Sunday, December 21, 2008


Happy Winter Solstice! Lately I have been feeling like hibernating. I get plenty of sleep at night but I'm still sleepy during the day and want to take naps. With the sun setting at about 5:00 pm and the rays of the sun low in the sky even at noon, the signals are pretty clear that it's time to slow down. I recently received a newsletter from Yoga Journal, which I subscribe to, giving the advice to resist the urge to hibernate and use vigorous Yoga to stay active in the winter months. While I enjoy Yoga and agree with most of the life-style ideas that go along with the physical practice, I strongly disagree with their vegetarian outlook and now also with this idea that we must resist our urges to rest more in the winter months. It's the way animals respond to the cold and less food being available and was probably the way humans behaved until they learned to control light by creating fire.
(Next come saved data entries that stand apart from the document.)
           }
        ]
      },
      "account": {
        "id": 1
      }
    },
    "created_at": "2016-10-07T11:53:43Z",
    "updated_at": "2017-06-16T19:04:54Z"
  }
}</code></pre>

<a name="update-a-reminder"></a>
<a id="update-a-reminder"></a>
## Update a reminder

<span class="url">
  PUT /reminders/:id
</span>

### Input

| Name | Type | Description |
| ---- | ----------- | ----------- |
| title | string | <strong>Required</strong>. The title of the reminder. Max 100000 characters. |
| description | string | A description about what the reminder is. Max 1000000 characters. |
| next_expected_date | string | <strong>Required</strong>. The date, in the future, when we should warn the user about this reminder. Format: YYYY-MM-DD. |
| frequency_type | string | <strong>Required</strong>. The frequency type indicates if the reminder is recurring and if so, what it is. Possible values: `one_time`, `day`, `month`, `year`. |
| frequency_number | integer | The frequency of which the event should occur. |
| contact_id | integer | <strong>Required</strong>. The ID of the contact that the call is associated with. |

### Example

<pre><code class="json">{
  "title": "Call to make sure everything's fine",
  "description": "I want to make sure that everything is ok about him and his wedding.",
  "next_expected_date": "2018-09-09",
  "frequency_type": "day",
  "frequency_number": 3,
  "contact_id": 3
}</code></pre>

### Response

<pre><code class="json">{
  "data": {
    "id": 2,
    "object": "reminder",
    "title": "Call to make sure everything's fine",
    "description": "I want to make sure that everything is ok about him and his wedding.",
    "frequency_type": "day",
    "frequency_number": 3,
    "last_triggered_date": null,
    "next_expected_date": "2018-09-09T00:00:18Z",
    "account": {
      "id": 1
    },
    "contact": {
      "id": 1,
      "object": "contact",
In her book, Lights Out, T.S. Wiley claims that hibernation studies have shown that learning and retention are enhanced in animals who are allowed to find respite from life and many studies have shown that sleep deprivation may lead to obesity. Just google "obesity sleep deprivation" for dozens of links to recent journal articles. This would corroborate Wiley's thesis that we are meant to crave carbs and get fat in the summer in preparation for winter, but then sleep it off bringing our bodies back to equilibrium.

Another good book on the subject of sleep is The Head Trip by Jeff Warren. I read this book last spring and meant to blog about it, but never got around to it. It's very thought-provoking. The book is actually about consciousness but for Warren sleep is a form of consciousness and not unconsciousness as we usually think of it. He has whole chapters on the various forms of sleep and semi-sleep situations. He considers it perfectly normal to have wakeful periods during the night and that is what hibernation must have been like for humans. They slept a lot, got up to eat now and then, went back to sleep, dozed, dreamt, and solved problems in their heads. Warren comments that in order to be truly awake, you have to have more natural sleep.

So it's almost 8:30 pm now. Time for me to start winding my day down, dim the lights, get into my jammies, turn the heat in the house down to 60 degrees, take my melatonin, turn off the lights, climb into my organic-cotton-knitted-sheeted bed with the down comforter, and hibernate for at least 9 hours. See ya!